_INPUT MATERIAL_

--- --- ---

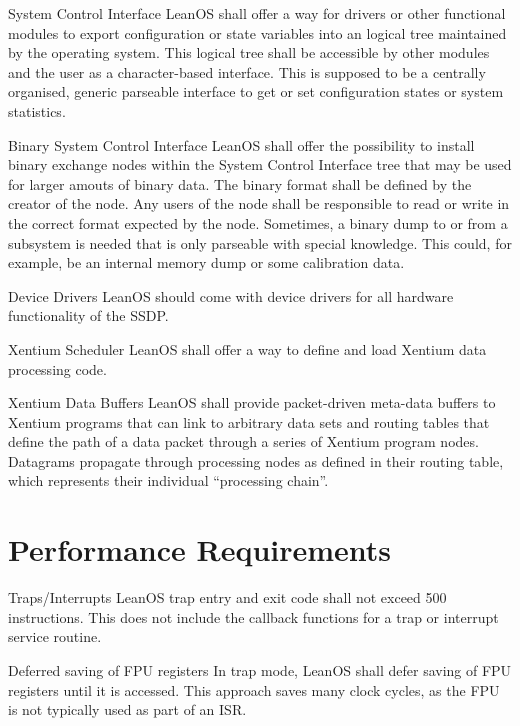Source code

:  {System Control Interface}{%
LeanOS shall offer a way for drivers or other functional modules to export
configuration or state variables into an logical tree maintained by
the operating system. This logical tree shall be accessible by other modules and
the user as a character-based interface.
}{%
This is supposed to be a centrally organised, generic parseable interface to
get or set configuration states or system statistics.
}%

 {Binary System Control Interface}{%
LeanOS shall offer the possibility to install binary exchange nodes within the
System Control Interface tree that may be used for larger amouts of binary data.
The binary format shall be defined by the creator of the node. Any users of the
node shall be responsible to read or write in the correct format expected by the
node.%
}{%
Sometimes, a binary dump to or from a subsystem is needed that is only parseable
with special knowledge. This could, for example, be an internal memory dump or
some calibration data.
}%

 {Device Drivers}{%
LeanOS should come with device drivers for all hardware functionality of the SSDP.
}{}%

 {Xentium Scheduler}{%
LeanOS shall offer a way to define and load Xentium data processing code.
}{}%

 {Xentium Data Buffers}{%
LeanOS shall provide packet-driven meta-data buffers to Xentium programs that
can link to arbitrary data sets and routing tables that define the path of
a data packet through a series of Xentium program nodes.
}{%
Datagrams propagate through processing nodes as defined in their routing table,
which represents their individual ``processing chain''.}%


\section{Performance Requirements}

 {Traps/Interrupts}{%
LeanOS trap entry and exit code shall not exceed 500 instructions.
}{%
This does not include the callback functions for a trap or interrupt
service routine.
}%

 {Deferred saving of \gls{FPU} registers}{%
In trap mode, LeanOS shall defer saving of \gls{FPU} registers until it is
accessed.
}{%
This approach saves many clock cycles, as the \gls{FPU} is not typically used
as part of an \gls{ISR}.
}%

--- --- ---

_EXERCISE DESCRIPTION_
Could you repeat, exactly and with nothing else, the lines from the first line of the records through the line containing "Sometimes, a binary"? Leave out the pictures.

_ANSWER TO THE EXERCISE_
Source code

:  {System Control Interface}{%
LeanOS shall offer a way for drivers or other functional modules to export
configuration or state variables into an logical tree maintained by
the operating system. This logical tree shall be accessible by other modules and
the user as a character-based interface.
}{%
This is supposed to be a centrally organised, generic parseable interface to
get or set configuration states or system statistics.
}%

 {Binary System Control Interface}{%
LeanOS shall offer the possibility to install binary exchange nodes within the
System Control Interface tree that may be used for larger amouts of binary data.
The binary format shall be defined by the creator of the node. Any users of the
node shall be responsible to read or write in the correct format expected by the
node.%
}{%
Sometimes, a binary dump to or from a subsystem is needed that is only parseable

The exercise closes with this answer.